[Excerpts from a dataset]
%%
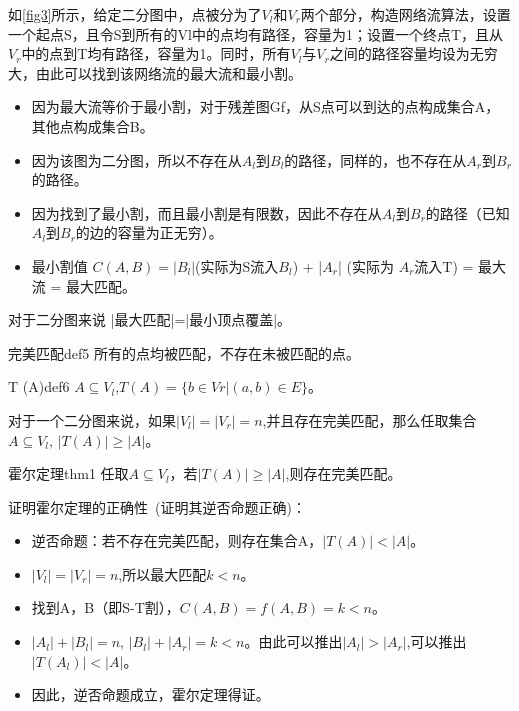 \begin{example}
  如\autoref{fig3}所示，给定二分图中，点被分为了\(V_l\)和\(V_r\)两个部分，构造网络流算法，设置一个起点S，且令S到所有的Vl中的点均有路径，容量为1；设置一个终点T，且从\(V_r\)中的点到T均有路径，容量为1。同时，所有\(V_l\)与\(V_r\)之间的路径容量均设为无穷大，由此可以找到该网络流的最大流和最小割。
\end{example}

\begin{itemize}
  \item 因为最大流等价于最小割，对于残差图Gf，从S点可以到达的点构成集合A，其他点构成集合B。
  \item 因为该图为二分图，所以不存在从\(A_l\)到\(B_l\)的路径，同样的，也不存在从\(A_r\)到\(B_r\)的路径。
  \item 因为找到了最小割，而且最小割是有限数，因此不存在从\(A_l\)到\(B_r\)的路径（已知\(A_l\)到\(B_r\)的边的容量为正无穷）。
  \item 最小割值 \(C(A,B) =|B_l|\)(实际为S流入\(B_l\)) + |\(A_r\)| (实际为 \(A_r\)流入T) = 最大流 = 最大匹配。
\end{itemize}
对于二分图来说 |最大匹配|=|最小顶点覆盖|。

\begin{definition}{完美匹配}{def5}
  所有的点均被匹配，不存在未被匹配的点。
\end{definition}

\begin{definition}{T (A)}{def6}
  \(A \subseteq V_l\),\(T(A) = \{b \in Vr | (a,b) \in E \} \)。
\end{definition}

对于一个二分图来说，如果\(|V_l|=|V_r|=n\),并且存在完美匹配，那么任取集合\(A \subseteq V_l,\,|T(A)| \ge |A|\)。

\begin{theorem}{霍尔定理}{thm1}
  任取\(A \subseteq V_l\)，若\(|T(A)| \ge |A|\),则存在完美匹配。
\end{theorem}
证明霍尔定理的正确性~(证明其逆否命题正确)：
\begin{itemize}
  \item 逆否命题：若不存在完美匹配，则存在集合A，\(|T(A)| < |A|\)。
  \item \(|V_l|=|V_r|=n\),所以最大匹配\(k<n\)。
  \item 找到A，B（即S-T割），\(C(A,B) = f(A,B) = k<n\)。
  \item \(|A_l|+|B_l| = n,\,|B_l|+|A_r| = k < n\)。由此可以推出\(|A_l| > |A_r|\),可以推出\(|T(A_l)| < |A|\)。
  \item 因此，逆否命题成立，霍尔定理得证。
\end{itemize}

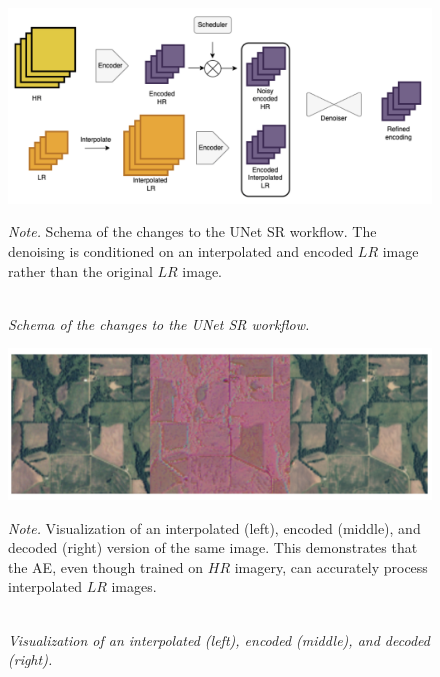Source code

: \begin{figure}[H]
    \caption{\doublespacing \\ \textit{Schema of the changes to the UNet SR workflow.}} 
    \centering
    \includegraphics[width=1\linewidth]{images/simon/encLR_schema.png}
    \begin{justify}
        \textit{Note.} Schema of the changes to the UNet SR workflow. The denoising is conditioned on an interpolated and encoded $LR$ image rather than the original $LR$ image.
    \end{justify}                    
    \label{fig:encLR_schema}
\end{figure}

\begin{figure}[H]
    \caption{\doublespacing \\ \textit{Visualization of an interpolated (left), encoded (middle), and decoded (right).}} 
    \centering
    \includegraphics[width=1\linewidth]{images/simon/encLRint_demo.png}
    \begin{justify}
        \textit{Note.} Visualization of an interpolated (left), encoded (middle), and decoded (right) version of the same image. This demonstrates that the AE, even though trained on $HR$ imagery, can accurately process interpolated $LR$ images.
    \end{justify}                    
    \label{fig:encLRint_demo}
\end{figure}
%%
— Exercise description —
Each line above that contains the word "label" must be copied.

— Written solution —
    \label{fig:encLR_schema}
    \label{fig:encLRint_demo}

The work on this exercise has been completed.